Meh, I survived. And one thing remains true at the end of the day: I have a right to write about my experiences, my perceptions, and that right is protected, yes--but not free. I paid the price. Was it worth it? Hell yeah. Because for every angry sex worker writing about me publicly, three approached me privately and told me that they were horrified at the way I was being treated and please, don't think all sex workers are that repulsive. I didn't, and I don't. And I've made some fans for life.

Being a writer means pissing people off. And you never know what will do it. In the age of the internet, though, the results of your writing or what you say are immediate and extreme. It could be something as innocuous as the statement by author Jennifer Egan

made in an interview following winning the Pulitzer Prize for fiction. She said that her advice to young female writers is to 'not cower, and to avoid writing banal, derivative stuff' that already fills the literary world. Well, the backlash on that statement was huge--all of the authors of banal, image courtesy of www.npr.com

derivative stuff got their panties in all kinds of twists. Ah, irony. So lost on the stupid. During the brou-ha-ha I posted a poem about internet trolls, because that's what they were. And THAT poem made them angry, too--they got angry at me for calling their obsession with me troll-like, so they continued to act like trolls. Anyone see the irony here? Anyone? Anyone?
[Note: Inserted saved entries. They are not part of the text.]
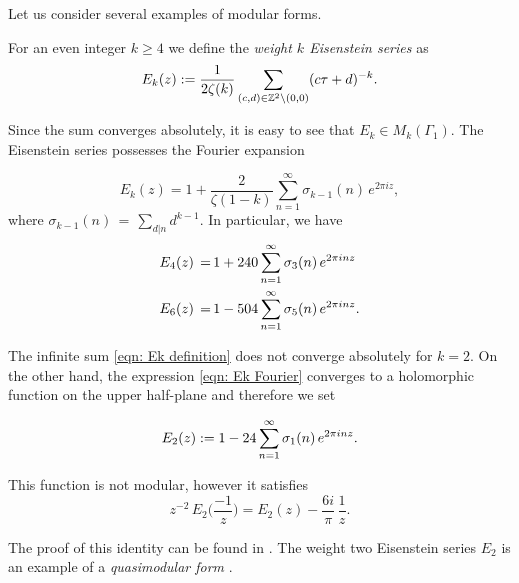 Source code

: Let us consider several examples of modular forms.
\begin{definition}\label{def: Ek definition}
For an even integer $k\geq 4$ we define the \emph{weight $k$ Eisenstein series} as
\begin{equation}\label{eqn: Ek definition}E_k(z):=\frac{1}{2\zeta(k)}\sum_{(c,d)\in\mathbb{Z}^2\backslash(0,0)}(c\tau+d)^{-k}.\end{equation}
\end{definition}
Since the sum converges absolutely, it is easy to see that $E_k\in M_k(\Gamma_1)$. The
Eisenstein series possesses the Fourier expansion
\begin{lemma}\label{lemma: Ek Fourier}
\begin{equation}\label{eqn: Ek Fourier}E_k(z)=1+\frac{2}{\zeta(1-k)}\sum_{n=1}^\infty \sigma_{k-1}(n)\,e^{2\pi i z}, \end{equation}
where $\sigma_{k-1}(n)\,=\,\sum_{d|n} d^{k-1}$. In particular, we have
\begin{align}
  E_4(z)\,=\,& 1+240\sum_{n=1}^\infty \sigma_3(n)\,e^{2\pi i n z} \notag \\
  E_6(z)\,=\,& 1-504\sum_{n=1}^\infty \sigma_5(n)\,e^{2\pi i n z}. \notag
\end{align}
\end{lemma}
The infinite sum \eqref{eqn: Ek definition} does not converge absolutely for $k=2$. On the other hand, the expression \eqref{eqn: Ek Fourier} converges to a holomorphic function on the upper half-plane and therefore we set
\begin{definition} \label{def: E2 def}
\begin{equation}E_2(z):= 1-24\sum_{n=1}^\infty \sigma_1(n)\,e^{2\pi i n z}.\notag\end{equation}
\end{definition}
\begin{lemma}
\label{lemma: E2 transform}
This function is not modular, however it satisfies
\begin{equation}\label{eqn: E2 transform}z^{-2}\,E_2\Big(\frac{-1}{z}\Big)=E_2(z) -\frac{6i}{\pi}\, \frac{1}{z}.\end{equation}
\end{lemma}
The proof of this identity can be found in \cite[Section~2.3]{1-2-3}.
The weight two Eisenstein series $E_2$ is an example of a \emph{quasimodular form} \cite[Section~5.1]{1-2-3}.

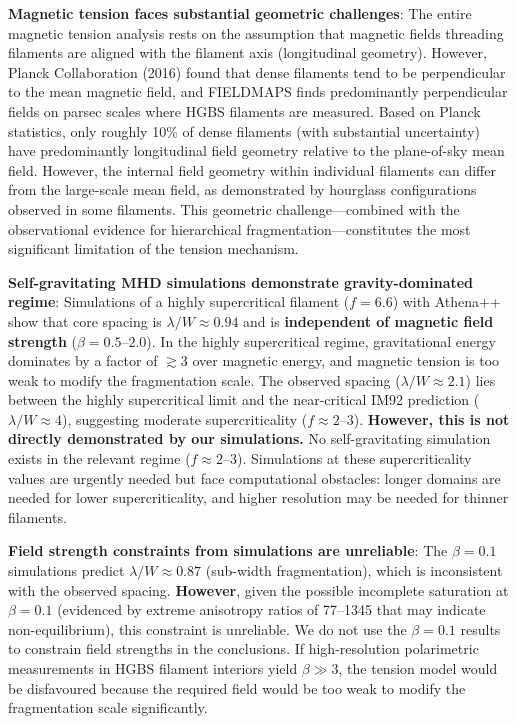 \documentclass[11pt,a4paper]{article}
\begin{document}
\begin{enumerate}
    \textbf{Magnetic tension faces substantial geometric challenges}: The entire magnetic tension analysis rests on the assumption that magnetic fields threading filaments are aligned with the filament axis (longitudinal geometry). However, Planck Collaboration (2016) found that dense filaments tend to be perpendicular to the mean magnetic field, and FIELDMAPS finds predominantly perpendicular fields on parsec scales where HGBS filaments are measured. Based on Planck statistics, only roughly 10\% of dense filaments (with substantial uncertainty) have predominantly longitudinal field geometry relative to the plane-of-sky mean field. However, the internal field geometry within individual filaments can differ from the large-scale mean field, as demonstrated by hourglass configurations observed in some filaments. This geometric challenge—combined with the observational evidence for hierarchical fragmentation—constitutes the most significant limitation of the tension mechanism.

    \textbf{Self-gravitating MHD simulations demonstrate gravity-dominated regime}: Simulations of a highly supercritical filament ($f = 6.6$) with Athena++ show that core spacing is $\lambda/W \approx 0.94$ and is \textbf{independent of magnetic field strength} ($\beta = 0.5$--$2.0$). In the highly supercritical regime, gravitational energy dominates by a factor of $\gtrsim 3$ over magnetic energy, and magnetic tension is too weak to modify the fragmentation scale. The observed spacing ($\lambda/W \approx 2.1$) lies between the highly supercritical limit and the near-critical IM92 prediction ($\lambda/W \approx 4$), suggesting moderate supercriticality ($f \approx 2$--$3$). \textbf{However, this is not directly demonstrated by our simulations.} No self-gravitating simulation exists in the relevant regime ($f \approx 2$--$3$). Simulations at these supercriticality values are urgently needed but face computational obstacles: longer domains are needed for lower supercriticality, and higher resolution may be needed for thinner filaments.

    \textbf{Field strength constraints from simulations are unreliable}: The $\beta = 0.1$ simulations predict $\lambda/W \approx 0.87$ (sub-width fragmentation), which is inconsistent with the observed spacing. \textbf{However}, given the possible incomplete saturation at $\beta = 0.1$ (evidenced by extreme anisotropy ratios of 77--1345 that may indicate non-equilibrium), this constraint is unreliable. We do not use the $\beta = 0.1$ results to constrain field strengths in the conclusions. If high-resolution polarimetric measurements in HGBS filament interiors yield $\beta \gg 3$, the tension model would be disfavoured because the required field would be too weak to modify the fragmentation scale significantly.


\end{enumerate}
\end{document}
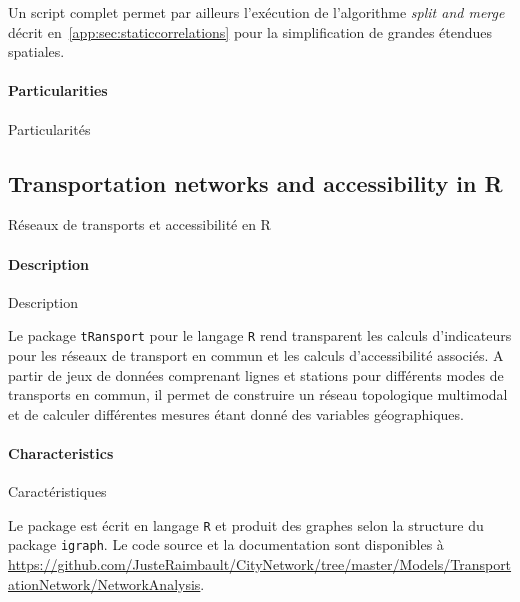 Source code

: Un script complet permet par ailleurs l'exécution de l'algorithme \emph{split and merge} décrit en~\ref{app:sec:staticcorrelations} pour la simplification de grandes étendues spatiales.


\paragraph{Particularities}{Particularités}







\subsection{Transportation networks and accessibility in R}{Réseaux de transports et accessibilité en R}


\paragraph{Description}{Description}

Le package \texttt{tRansport} pour le langage \texttt{R} rend transparent les calculs d'indicateurs pour les réseaux de transport en commun et les calculs d'accessibilité associés. A partir de jeux de données comprenant lignes et stations pour différents modes de transports en commun, il permet de construire un réseau topologique multimodal et de calculer différentes mesures étant donné des variables géographiques.


\paragraph{Characteristics}{Caractéristiques}

Le package est écrit en langage \texttt{R} et produit des graphes selon la structure du package \texttt{igraph}. Le code source et la documentation sont disponibles à \url{https://github.com/JusteRaimbault/CityNetwork/tree/master/Models/TransportationNetwork/NetworkAnalysis}.


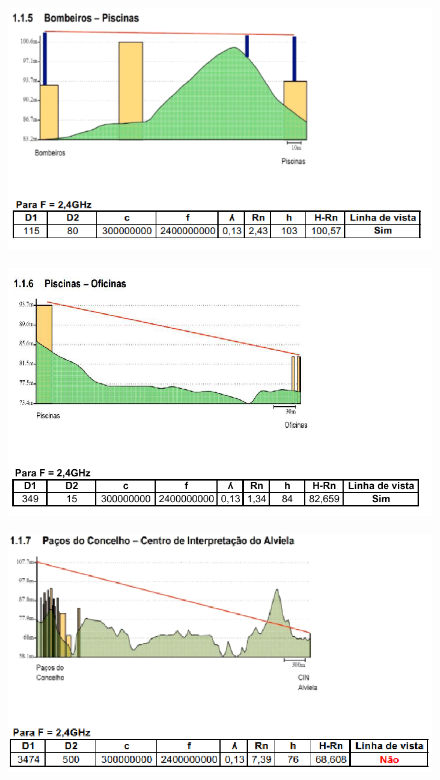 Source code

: \documentclass[a4paper,titlepage]{article}
\begin{document}
		\begin{figure}[H]
											\centering
											\includegraphics[width=\linewidth]{Img3.png}
		\end{figure}
		\begin{figure}[H]
											\centering
											\includegraphics[width=\linewidth]{Img4.png}
		\end{figure}
		\begin{figure}[H]
											\centering
											\includegraphics[width=\linewidth]{IMG5_1.png}
		\end{figure}
\end{document}
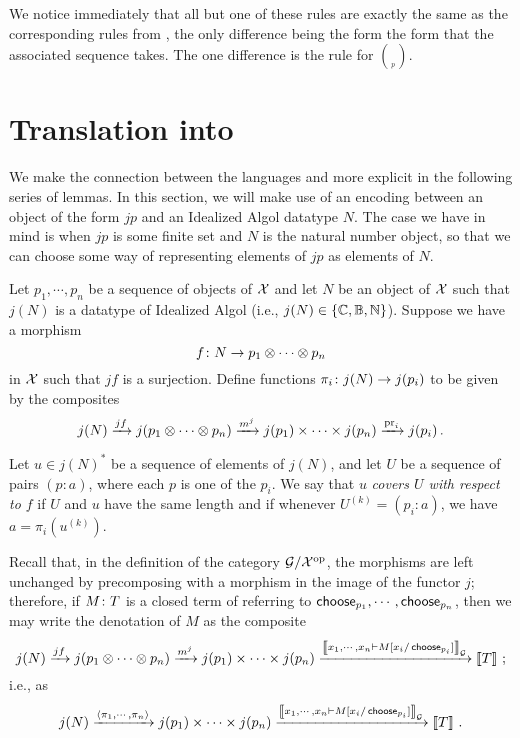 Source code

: \documentclass{report}[11pt]
\begin{document}
We notice immediately that all but one of these rules are exactly the same as the corresponding rules from \IAX, the only difference being the form the form that the associated sequence takes.  
The one difference is the rule for $\choose_p$.

\section{Translation into \IAX}

We make the connection between the languages \IAX and \IAXX more explicit in the following series of lemmas.
In this section, we will make use of an encoding between an object of the form $jp$ and an Idealized Algol datatype $N$.  
The case we have in mind is when $jp$ is some finite set and $N$ is the natural number object, so that we can choose some way of representing elements of $jp$ as elements of $N$.

\begin{definition}
  Let $p_1,\cdots,p_n$ be a sequence of objects of $\X$ and let $N$ be an object of $\X$ such that $j(N)$ is a datatype of Idealized Algol (i.e., $j(N)\in\{\bC,\bB,\bN\}$).  
  Suppose we have a morphism
  \[
    f \from N \to p_1 \tensor \cdots \tensor p_n
    \]
  in $\X$ such that $jf$ is a surjection.  
  Define functions $\pi_i\from j(N) \to j(p_i)$ to be given by the composites
  \[
    j(N) \xrightarrow{jf} j(p_1 \tensor \cdots \tensor p_n) \xrightarrow{m^j} j(p_1) \times \cdots \times j(p_n) \xrightarrow{\pr_i} j(p_i)\,.
    \]

  Let $u\in j(N)^*$ be a sequence of elements of $j(N)$, and let $U$ be a sequence of pairs $(p:a)$, where each $p$ is one of the $p_i$.  
  We say that $u$ \emph{covers $U$ with respect to $f$} if $U$ and $u$ have the same length and if whenever $U^{(k)}=(p_i:a)$, we have $a = \pi_i(u^{(k)})$.
  \label{DefCovers}
\end{definition}

Recall that, in the definition of the category $\G/\oppcat\X$, the \Mellies morphisms are left unchanged by precomposing with a morphism in the image of the functor $j$; therefore, if $M\from T$ is a closed term of \IAXX referring to $\choose_{p_1},\cdots,\choose_{p_n}$, then we may write the denotation of $M$ as the composite
\[
  j(N) \xrightarrow{jf} j(p_1 \tensor \cdots \tensor p_n) \xrightarrow{m^j} j(p_1) \times \cdots \times j(p_n) \xrightarrow{\deno{x_1,\cdots,x_n\ts M[x_i/\choose_{p_i}]}_\G} \deno T\,;
  \]
i.e., as
\[
  j(N) \xrightarrow{\langle \pi_1,\cdots,\pi_n\rangle} j(p_1) \times \cdots \times j(p_n) \xrightarrow{\deno{x_1,\cdots,x_n\ts M[x_i/\choose_{p_i}]}_\G} \deno T\,.
  \]
\end{document}
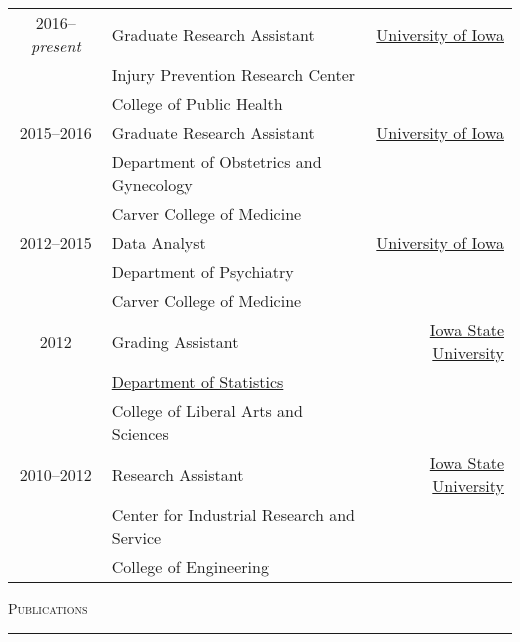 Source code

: \documentclass[a4paper]{article}
\newcommand{\uiowa}{\href{https://www.uiowa.edu}{University of Iowa}}
\newcommand{\isu}{\href{https://www.iastate.edu/}{Iowa State University}}
\newcommand{\deptstat}{\href{https://stat.iastate.edu/}{Department of Statistics}}
\begin{document}
\begin{tabular*}{0.9\textwidth}{@{\extracolsep{\fill}}clr}
  2016--\textit{present} & Graduate Research Assistant & \uiowa \\
   & Injury Prevention Research Center & \\
   & College of Public Health & \\[3pt]
  2015--2016 & Graduate Research Assistant & \uiowa \\
   & Department of Obstetrics and Gynecology & \\
   & Carver College of Medicine & \\[3pt]
  2012--2015 & Data Analyst & \uiowa \\
   & Department of Psychiatry & \\
   & Carver College of Medicine & \\[3pt]
  2012 & Grading Assistant & \isu \\
   & \deptstat & \\
   & College of Liberal Arts and Sciences & \\[3pt]
  2010--2012 & Research Assistant & \isu \\
   & Center for Industrial Research and Service \\
   & College of Engineering &
\end{tabular*}
\vspace{0.25\baselineskip}

\begin{flushleft}
  \Large\textsc{Publications}
  \textcolor{usafagrey}{\rule[0.5\baselineskip]{\textwidth}{0.75pt}}
\end{flushleft}
\vspace{-1.5\baselineskip}
\end{document}
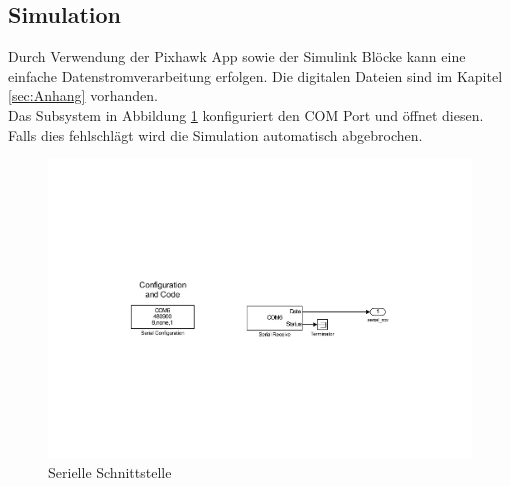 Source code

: \subsection{Simulation}
Durch Verwendung der Pixhawk App sowie der Simulink Blöcke kann eine einfache Datenstromverarbeitung erfolgen. Die digitalen Dateien sind im Kapitel \ref{sec:Anhang} vorhanden.\\

\noindent
Das Subsystem in Abbildung \ref{fig:sub_sim_system} konfiguriert den COM Port und öffnet diesen. Falls dies fehlschlägt wird die Simulation automatisch abgebrochen.
\begin{figure}[H]
  \begin{center}
  \includegraphics[scale=0.6, trim={5cm 8.5cm 5.5cm 8.5cm},clip]{pic/70_eigene_app/Serial_output.pdf}
  \caption{Serielle Schnittstelle}
  \label{fig:sub_sim_system}
  \end{center}
\end{figure}

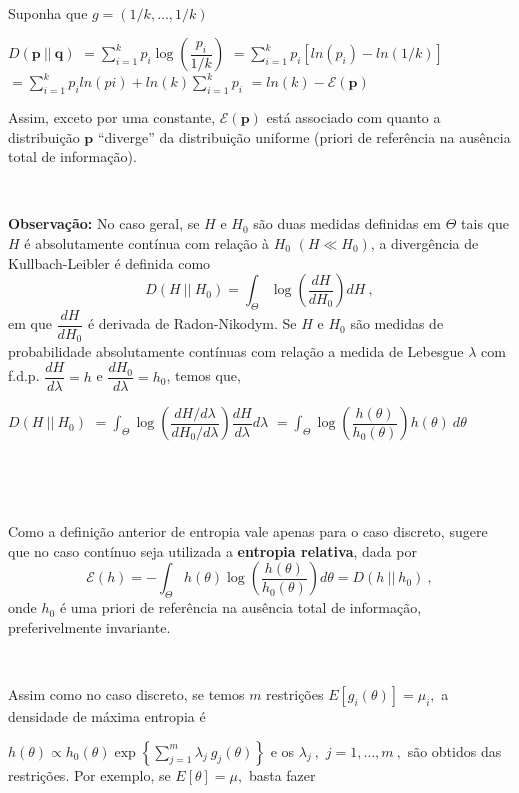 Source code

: \documentclass[
]{book}
\begin{document}
\(~\)

Suponha que \(g=(1/k,\ldots,1/k)\)

\(D(\boldsymbol{p}~||~\boldsymbol{q})\)
\(=\displaystyle\sum_{i=1}^{k} p_i\log\left(\dfrac{p_i}{1/k}\right)\)
\(=\displaystyle\sum_{i=1}^{k}p_i\left[ln(p_i)-ln(1/k)\right]\)
\(=\displaystyle\sum_{i=1}^kp_i ln(pi)+ln(k)\sum_{i=1}^k p_i\) \(=ln(k)-\mathcal{E}(\boldsymbol p)\)

Assim, exceto por uma constante, \(\mathcal{E}(\boldsymbol p)\) está associado com quanto a distribuição \(\boldsymbol p\) ``diverge'' da distribuição uniforme (priori de referência na ausência total de informação).

\(~\)

\textbf{Observação:} No caso geral, se \(H\) e \(H_0\) são duas medidas definidas em \(\Theta\) tais que \(H\) é absolutamente contínua com relação à \(H_0\) \((H\ll H_0)\), a divergência de Kullbach-Leibler é definida como\\
\[D(H~||~H_0)=\displaystyle\int_\Theta \log\left(\dfrac{dH}{dH_0}\right)dH~,\]
em que \(\dfrac{dH}{dH_0}\) é derivada de Radon-Nikodym. Se \(H\) e \(H_0\) são medidas de probabilidade absolutamente contínuas com relação a medida de Lebesgue \(\lambda\) com f.d.p. \(\dfrac{dH}{d\lambda}=h\) e \(\dfrac{dH_0}{d\lambda}=h_0\), temos que,

\(D(H~||~H_0)\) \(=\displaystyle\int_\Theta \log\left(\dfrac{dH/d\lambda}{dH_0/d\lambda}\right)\dfrac{dH}{d\lambda}d\lambda\)
\(=\displaystyle\int_\Theta \log\left(\dfrac{h(\theta)}{h_0(\theta)}\right)h(\theta)~d\theta\)

\(~\)

\(~\)

Como a definição anterior de entropia vale apenas para o caso discreto, \citet{Jaynes03} sugere que no caso contínuo seja utilizada a \textbf{entropia relativa}, dada por
\[\mathcal{E}(h)=-\displaystyle\int_\Theta h(\theta)\log\left(\dfrac{h(\theta)}{h_0(\theta)}\right)d\theta=D(h~||~h_0)~,\]
onde \(h_0\) é uma priori de referência na ausência total de informação, preferivelmente invariante.

\(~\)

Assim como no caso discreto, se temos \(m\) restrições \(E[g_i(\theta)]=\mu_i,\) a densidade de máxima entropia é

\(h(\theta)\propto h_0(\theta)\exp\left\{\displaystyle\sum_{j=1}^m\lambda_j~ g_j(\theta)\right\}\) e os \(\lambda_j~,\) \(j=1,\ldots,m~,\) são obtidos das restrições. Por exemplo, se \(E[\theta]=\mu,\) basta fazer
\end{document}
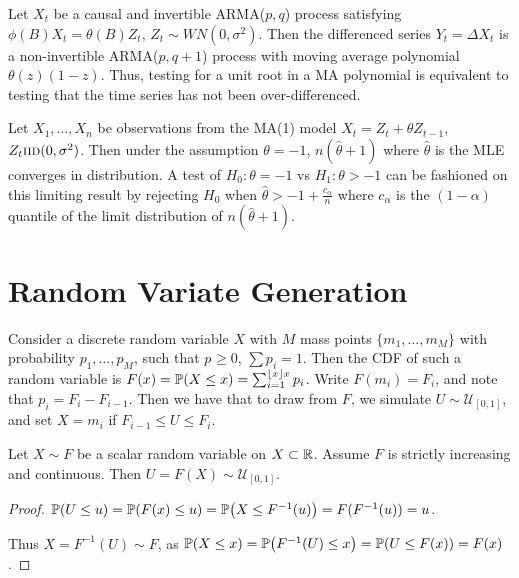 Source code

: \begin{thm}
  \label{sec:unit-roots-test}
  Let $X_{t}$ be a causal and invertible ARMA($p, q$) process
  satisfying $\phi(B)X_{t} = \theta(B) Z_{t}$, $Z_{t} \sim WN(0,
  \sigma^{2})$.  Then the differenced series $Y_{t} = \Delta X_{t}$ is
  a non-invertible ARMA($p, q+1$) process with moving average
  polynomial $\theta(z)(1-z)$.  Thus, testing for a unit root in a MA
  polynomial is equivalent to testing that the time series has not been
  over-differenced.

  Let $X_{1}, \dots, X_{n}$ be observations from the MA(1) model $X_{t}
  = Z_{t} + \theta Z_{t-1}$, $Z_{t} \textsc{iid}(0, \sigma^{2})$.  Then under
  the assumption $\theta = -1$, $n(\hat \theta + 1)$ where $\hat
  \theta$ is the MLE converges in distribution.  A test of $H_{0}:
  \theta = -1$ vs $H_{1}: \theta > -1$ can be fashioned on this
  limiting result by rejecting $H_{0}$ when $\hat \theta > -1 +
  \frac{c_{\alpha}}{n}$ where $c_{\alpha}$ is the $(1 - \alpha)$
  quantile of the limit distribution of $n(\hat \theta + 1)$.
\end{thm}


\section{Random Variate Generation}
\label{sec:monte-carlo}

\begin{thm}
  \label{sec:monte-carlo-2}
  Consider a discrete random variable $X$ with $M$ mass points $\{
  m_{1}, \dots, m_{M} \}$ with probability $p_{1}, \dots, p_{M}$, such
  that $p_{} \geq 0$, $\sum p_{i} = 1$.  Then the CDF of such a random
  variable is $F(x) = \Prob{X \leq x} = \sum_{i=1}^{\lfloor x \rfloor
    x} p_{i}$.  Write $F(m_{i}) = F_{i}$, and note that $p_{i} = F_{i}
  - F_{i-1}$.  Then we have that to draw from $F$, we simulate $U \sim
  \mathcal{U}_{[0, 1]}$, and set $X = m_{i}$ if $F_{i-1} \leq U \leq F_{i}$.
\end{thm}

\begin{thm}
  \label{sec:monte-carlo-3}
  Let $X \sim F$ be a scalar random variable on $X \subset \mathbb{R}$.
  Assume $F$ is strictly increasing and continuous.  Then $U = F(X)
  \sim \mathcal{U}_{[0, 1]}$.
\end{thm}

\begin{proof}
  $\Prob{U \leq u} = \Prob{F(x) \leq u} = \Prob{X \leq F^{-1}(u)} =
  F(F^{-1}(u)) = u$.

  Thus $X = F^{-1}(U) \sim F$, as $\Prob{X \leq x} = \Prob{F^{-1}(U)
    \leq x} = \Prob{U \leq F(x)} = F(x)$.
\end{proof}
No, speech is not free. But like anything worth fighting for, the rewards are great. It seems I am perhaps one of the first female writers and poets to tackle the world of sex work in the way I have, without the beneit of ever being a sex worker. That was one of their beefs--I had no right to write about what they do. Some of them fancied themselves the next literary big deal and sex work was their way into the literary world. I'd like to posit that one must be a writer first. Just having an unusual story to tell doesn't make you a writer. But who am I to dash dreams?

The truth is this: it's always hard to be the first one out of the gate, because the first guy gets all of the negative blowback. That's why people like being second. Once the fires from the first guy die down, all of the positives crop up. Ah, then the second guy out of the gate can capitalize on the good, and avoid the bad.

I'm okay with being first. I want to be first. It's what people do to pave the way. And if I've paved the way for more honest writing? I can live with a bunch of angry women spewing vitriol at me. Especially if the vitriol really has very little to do with me, which in this case, it doesn't.

So this is a shout-out to "raging-hookerbitch" and "angrysexkitten":

I'm not going anywhere.

That, and it's really not a good idea to become terribly interesting to a writer. We tend to, you know, write.